CONSIDER FOR A MOMENT the polychaete worm. It’s a simple creature, but it has played a significant part in Mark Addison’s life.
Not in a direct way perhaps, like the sharks in Sardine Run footage on the BBC’s Blue Planet, but because it is the primary food for the ornate sleeper ray, which is known to science as Electrolux addisoni. It is no coincidence that Addison appears in the Latin name of the ray.
He was instrumental in its discovery.
First seen in 1984, the rays were thought to inhabit the deep waters off East Africa, only occasionally coming into the shallows, where divers encountered them.
“We all thought it would be impossible to get a sample and prove that it exists,” says Mark, “so it became known as the Yeti-fish.
“Then one day I was diving in 5m of water with my father and found a gathering of them, which totally confounded the scientists’ thinking.”
Mark was asked to collect a sample. From this, not only was a new species discovered, but also
a new genus. It was a big deal in the ichthyology world and became the biggest discovery of a new species in 2007. It was given the name addisoni in tribute to Mark. “They just ran out of ideas and named it after me,” he says, chuckling.
This is Mark’s jovial personality shining through. Like many South Africans, he has a sense of humour to match his rugby-player stature. The work of this jolly giant of the global diving industry is familiar to anyone who watches marine natural history programmes, although he is often the unseen element that brings the programmes together.
Mark’s company Blue Wilderness, which he runs with his wife Gail, provides the logistics for a vast number of BBC, Discovery and National Geographic programmes. And it was a programme he made recently for Nat Geo that prompted my visit to his east African base.
Shark Attack Experiment Live was aired in the USA last November and is due for broadcast in Europe this year. Its premise is easy to understand, but for Mark, who has worked on so many big documentary series, it was both a challenge and a step back in time.
“The idea was to take a couple of shark species, unpick about 10 of the most common misconceptions the public has and try them out,” he explains.

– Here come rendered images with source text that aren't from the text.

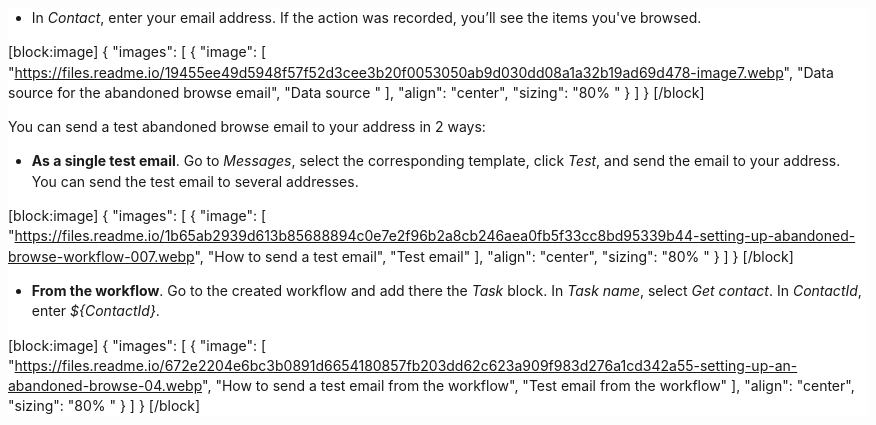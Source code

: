
- In _Contact_, enter your email address. If the action was recorded, you’ll see the items you've browsed.

[block:image]
{
  "images": [
    {
      "image": [
        "https://files.readme.io/19455ee49d5948f57f52d3cee3b20f0053050ab9d030dd08a1a32b19ad69d478-image7.webp",
        "Data source for the abandoned browse email",
        "Data source "
      ],
      "align": "center",
      "sizing": "80% "
    }
  ]
}
[/block]


You can send a test abandoned browse email to your address in 2 ways:

- **As a single test email**. Go to _Messages_, select the corresponding template, click _Test_, and send the email to your address. You can send the test email to several addresses.

[block:image]
{
  "images": [
    {
      "image": [
        "https://files.readme.io/1b65ab2939d613b85688894c0e7e2f96b2a8cb246aea0fb5f33cc8bd95339b44-setting-up-abandoned-browse-workflow-007.webp",
        "How to send a test email",
        "Test email"
      ],
      "align": "center",
      "sizing": "80% "
    }
  ]
}
[/block]


- **From the workflow**. Go to the created workflow and add there the _Task_ block. In _Task name_, select _Get contact_. In _ContactId_, enter _${ContactId}_.

[block:image]
{
  "images": [
    {
      "image": [
        "https://files.readme.io/672e2204e6bc3b0891d6654180857fb203dd62c623a909f983d276a1cd342a55-setting-up-an-abandoned-browse-04.webp",
        "How to send a test email from the workflow",
        "Test email from the workflow"
      ],
      "align": "center",
      "sizing": "80% "
    }
  ]
}
[/block]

the programme includes elements as basic as having a woman swimming in a bikini or wearing jewellery to show how sharks react.
These are questions to which most divers with shark experience know the answers, or could hazard a decent guess. But divers sometimes forget that we are a minority, even among water-users. Surfers, swimmers and the holidaying public far outnumber us in the water, so the programme was aimed at them. But its provocative title was a bit of an issue.
“Shark Attack Experiment Live started with the title Human Shark Bait,” Mark tells me. “But they [Nat Geo] looked at me and said: ‘Well, he’s more of a full meal, so you can’t call it bait!’” He laughs.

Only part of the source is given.